Some fun data-mining of StreetEYE headlines

Belated end-of-year roundup.

Well, congrats to the Patriots and all my Boston homies. That was a catch and a comeback for the ages. Huger than Joe Montana back in the 80s, maybe GOAT. Y’all still should still learn to talk and to drive like normal human beings, but enjoy a legendary victory.

So, last year I did a word cloud of most common terms in 2015 StreetEYE headlines. Somehow I never got around to it around New Years this year. So here it is! (click to embiggen)

2016 StreetEYE Headline Word Cloud

Interesting to compare … ‘Trump’ was yuge, and ‘Brexit’ was the other big one. ‘Greece’ was big in 2015, and faded like the Atlanta Falcons.

OK, while we’re clearing up unfinished business, here are the top clicked stories of 2016.

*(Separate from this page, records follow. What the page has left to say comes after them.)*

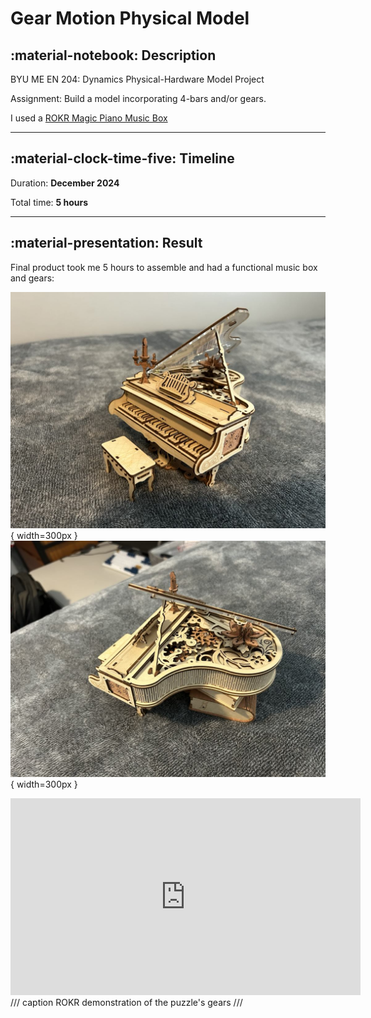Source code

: # Gear Motion Physical Model

## :material-notebook: Description

BYU ME EN 204: Dynamics Physical-Hardware Model Project

Assignment: Build a model incorporating 4-bars and/or gears.

I used a [ROKR Magic Piano Music Box](https://www.amazon.com/ROKR-3D-Puzzles-Adults-Building/dp/B0C7KR7PGL/ref=sr_1_2_sspa?crid=1HINSLQYJN63M&dib=eyJ2IjoiMSJ9.qFGqIawgEkMPiZesbgn8nBioGnMXt8SOJ03TJXYI9NWIcwWR8ZIpaxPyz6mL0TowHPXz0uLQYvmB6-_cyA-0WKP17V8ipIjpNWVBzg3xaKC3KjDaMUEhuRuXbj03d7q2cepVaeUsUm9d8DQUV8CLXcjiZRcIOdS8p0V6CSddvF32wFZZJ3CUkMsMGtKOgZTc49ueKA8LG7-nsrANOEVy-RRazOxZni-ZjGhoD5xAgGmD8I2L3I6Ilz1yUO03JDmflp3hUNBSQT3fYjiQwPSa6PMkwRzhn6_O1Hxi9g2dgtI.u5M11adWO2aB9sULb9M06hNFlBtut_LWFjXIO5jKAp0&dib_tag=se&keywords=wooden%2Bgear%2Bpiano&qid=1749998368&s=toys-and-games&sprefix=wooden%2Bgear%2Bpiano%2Ctoys-and-games%2C117&sr=1-2-spons&sp_csd=d2lkZ2V0TmFtZT1zcF9hdGY&th=1)

***

## :material-clock-time-five: Timeline

Duration: **December 2024**

Total time: **5 hours**

***

## :material-presentation: Result

Final product took me 5 hours to assemble and had a functional music box and gears: 

![Piano1](assets/gear-motion/Gear1.jpg){ width=300px }
![Piano2](assets/gear-motion/Gear2.jpg){ width=300px }


<iframe width="560" height="315" src="https://www.youtube.com/embed/KMZZUUxaWYE?si=eP0KX6GRR9IzTqtH" title="YouTube video player" frameborder="0" allow="accelerometer; autoplay; clipboard-write; encrypted-media; gyroscope; picture-in-picture; web-share" referrerpolicy="strict-origin-when-cross-origin" allowfullscreen></iframe>
/// caption
ROKR demonstration of the puzzle's gears
///
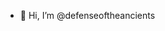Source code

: - 👋 Hi, I’m @defenseoftheancients
<!---
defenseoftheancients/defenseoftheancients is a ✨ special ✨ repository because its `README.md` (this file) appears on your GitHub profile.
You can click the Preview link to take a look at your changes.
--->
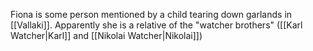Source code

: Fiona is some person mentioned by a child tearing down garlands in [[Vallaki]]. Apparently she is a relative of the "watcher brothers" ([[Karl Watcher|Karl]] and [[Nikolai Watcher|Nikolai]])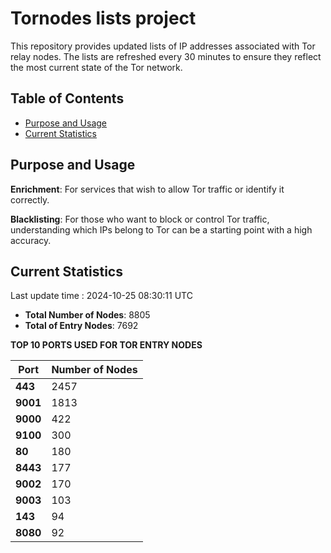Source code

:# Tornodes lists project

This repository provides updated lists of IP addresses associated with Tor relay nodes. The lists are refreshed every 30 minutes to ensure they reflect the most current state of the Tor network.

## Table of Contents

- [Purpose and Usage](#purpose-and-usage)
- [Current Statistics](#current-statistics)


## Purpose and Usage

**Enrichment**: For services that wish to allow Tor traffic or identify it correctly.

**Blacklisting**: For those who want to block or control Tor traffic, understanding which IPs belong to Tor can be a starting point with a high accuracy.

## Current Statistics

Last update time : 2024-10-25 08:30:11 UTC

- **Total Number of Nodes**: 8805
- **Total of Entry Nodes**: 7692

**TOP 10 PORTS USED FOR TOR ENTRY NODES**

| **Port** | **Number of Nodes** |
|------|-----------------|
| **443**   | 2457  |
| **9001**   | 1813  |
| **9000**   | 422  |
| **9100**   | 300  |
| **80**   | 180  |
| **8443**   | 177  |
| **9002**   | 170  |
| **9003**   | 103  |
| **143**   | 94  |
| **8080**   | 92  |

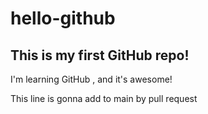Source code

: # hello-github

## This is my first GitHub repo!

I'm learning GitHub , and it's awesome!

This line is gonna add to main by pull request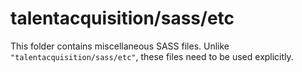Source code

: # talentacquisition/sass/etc

This folder contains miscellaneous SASS files. Unlike `"talentacquisition/sass/etc"`, these files
need to be used explicitly.
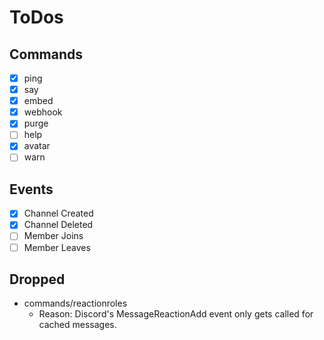 # ToDos

## Commands

- [x] ping
- [x] say
- [x] embed
- [x] webhook
- [x] purge
- [ ] help
- [x] avatar
- [ ] warn

## Events

- [x] Channel Created
- [x] Channel Deleted
- [ ] Member Joins
- [ ] Member Leaves

## Dropped

- commands/reactionroles
  - Reason: Discord's MessageReactionAdd event only gets called for cached messages.
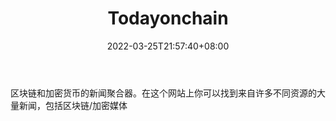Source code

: ﻿---
weight: 
title: "Todayonchain"
description: "区块链和加密货币的新闻聚合器"
date: 2022-03-25T21:57:40+08:00
lastmod: 2022-03-25T16:45:40+08:00
draft: false
authors: ["Metabd"]
featuredImage: "todayonchain.png"
link: ""
tags: ["元宇宙资讯","Todayonchain"]
categories: ["navigation"]
navigation: ["元宇宙资讯"]
lightgallery: true
toc: true
pinned: false
recommend: false
recommend1: false
---
区块链和加密货币的新闻聚合器。在这个网站上你可以找到来自许多不同资源的大量新闻，包括区块链/加密媒体
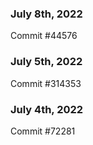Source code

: ### July 8th, 2022

Commit #44576

### July 5th, 2022

Commit #314353


### July 4th, 2022

Commit #72281
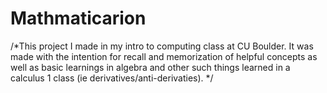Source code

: # Mathmaticarion
/*This project I made in my intro to computing class at CU Boulder. It was made with the intention for recall and memorization
of helpful concepts as well as basic learnings in algebra and other such things learned in a calculus 1 class 
(ie derivatives/anti-derivaties).
*/
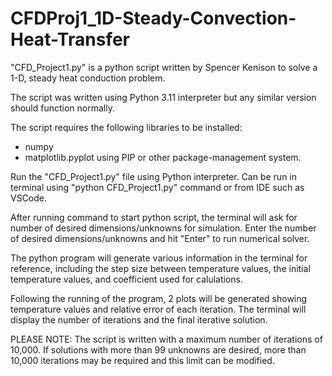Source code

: # CFDProj1_1D-Steady-Convection-Heat-Transfer

"CFD_Project1.py" is a python script written by Spencer Kenison
to solve a 1-D, steady heat conduction problem.

The script was written using Python 3.11 interpreter but any similar 
version should function normally.

The script requires the following libraries to be installed:
- numpy
- matplotlib.pyplot
using PIP or other package-management system.

Run the "CFD_Project1.py" file using Python interpreter. Can be run
in terminal using "python CFD_Project1.py" command or from IDE such
as VSCode.

After running command to start python script, the terminal will ask for 
number of desired dimensions/unknowns for simulation. Enter the number of 
desired dimensions/unknowns and hit "Enter" to run numerical solver.

The python program will generate various information in the terminal for 
reference, including the step size between temperature values, the initial 
temperature values, and coefficient used for calulations. 

Following the running of the program, 2 plots will be generated showing 
temperature values and relative error of each iteration. The terminal will
display the number of iterations and the final iterative solution.

PLEASE NOTE: The script is written with a maximum number of iterations of 10,000.
If solutions with more than 99 unknowns are desired, more than 10,000 iterations 
may be required and this limit can be modified.
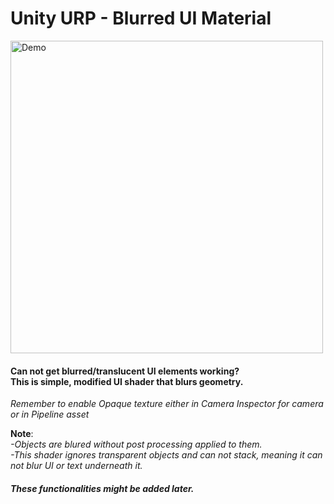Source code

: # Unity URP - Blurred UI Material

<img src="https://i.imgur.com/3aZTWGY.png" alt="Demo" width="500">

#### Can not get blurred/translucent UI elements working? <br> This is simple, modified UI shader that blurs geometry.

*Remember to enable Opaque texture either in Camera Inspector for camera or in Pipeline asset*

**Note**:
<br>
*-Objects are blured without post processing applied to them.*
<br>
*-This shader ignores transparent objects and can not stack, meaning it can not blur UI or text underneath it.*
##### *These functionalities might be added later.*
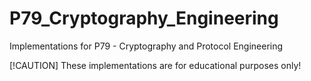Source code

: # P79_Cryptography_Engineering
Implementations for P79 - Cryptography and Protocol Engineering

[!CAUTION]
These implementations are for educational purposes only!
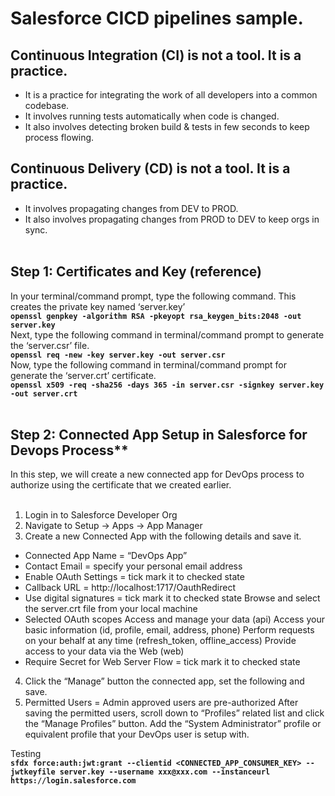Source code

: # Salesforce CICD pipelines sample.
## Continuous Integration (CI) is not a tool. It is a practice.<br />
- It is a practice for integrating the work of all developers into a common codebase.<br />
- It involves running tests automatically when code is changed.<br />
- It also involves detecting broken build & tests in few seconds to keep process flowing.<br />
## Continuous Delivery (CD) is not a tool. It is a practice.<br />
- It involves propagating changes from DEV to PROD.<br />
- It also involves propagating changes from PROD to DEV to keep orgs in sync.<br /><br />

## Step 1: Certificates and Key (reference)
In your terminal/command prompt, type the following command. This creates the private key named ‘server.key’ <br />
**`openssl genpkey -algorithm RSA -pkeyopt rsa_keygen_bits:2048 -out server.key`** <br />
Next, type the following command in terminal/command prompt to generate the ‘server.csr’ file. <br />
**`openssl req -new -key server.key -out server.csr`** <br />
Now, type the following command in terminal/command prompt for generate the ‘server.crt’ certificate. <br />
**`openssl x509 -req -sha256 -days 365 -in server.csr -signkey server.key -out server.crt`** <br /><br />

## Step 2: Connected App Setup in Salesforce for Devops Process**
In this step, we will create a new connected app for DevOps process to authorize using the certificate that we created earlier. <br /><br />

1. Login in to Salesforce Developer Org
2. Navigate to Setup -> Apps -> App Manager
3. Create a new Connected App with the following details and save it.
- Connected App Name = “DevOps App”
- Contact Email = specify your personal email address
- Enable OAuth Settings = tick mark it to checked state
- Callback URL = http://localhost:1717/OauthRedirect
- Use digital signatures = tick mark it to checked state
Browse and select the server.crt file from your local machine
- Selected OAuth scopes
Access and manage your data (api)
Access your basic information (id, profile, email, address, phone)
Perform requests on your behalf at any time (refresh_token, offline_access)
Provide access to your data via the Web (web)
- Require Secret for Web Server Flow = tick mark it to checked state
4. Click the “Manage” button the connected app, set the following and save.
5. Permitted Users = Admin approved users are pre-authorized
After saving the permitted users, scroll down to “Profiles” related list and click the “Manage Profiles” button. Add the “System Administrator” profile or equivalent profile that your DevOps user is setup with.

Testing <br />
**`sfdx force:auth:jwt:grant --clientid <CONNECTED_APP_CONSUMER_KEY> --jwtkeyfile server.key --username xxx@xxx.com --instanceurl https://login.salesforce.com`**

1. Economics on Buying vs Renting a House
2. A hedge fund has laid out why it is closing — and it is enough to set alarm bells ringing everywhere
3. Goldman Sachs Says It May Be Forced to Fundamentally Question How Capitalism Is Working
4. Trader exposes sexist horrors of the Wall Street ‘frat house’
5. FANG Is So 2015… BARF In 2016
6. With a single vote, England just screwed us all
7. Let Me Remind You Fuckers Who I Am, by @shitHRCcantsay
8. My very peculiar and speculative theory of why the GOP has not stopped Donald Trump
9. How Does This Hedge-Fund Manager Make So Much Money
10. Are US Stocks Overvalued?

Finally, if you’re REALLY into mad science…here’s a semantic analysis of > 1,000,000 headlines on StreetEYE (not just front page, everything that was shared by anyone on social media that we follow…this app does the analysis in your browser, so it will take a minute to download the data, and needs an up-to-date computer).

In the top right search, type a term, like ‘Trump’, then click on a completion, then click on ‘Isolate 101 data points’, and you’ll see something like the below (click to embiggen):

To try another search, choose “Show all data”, type in something new like “jpmorgan”, click on the completion, and you’ll see one like this.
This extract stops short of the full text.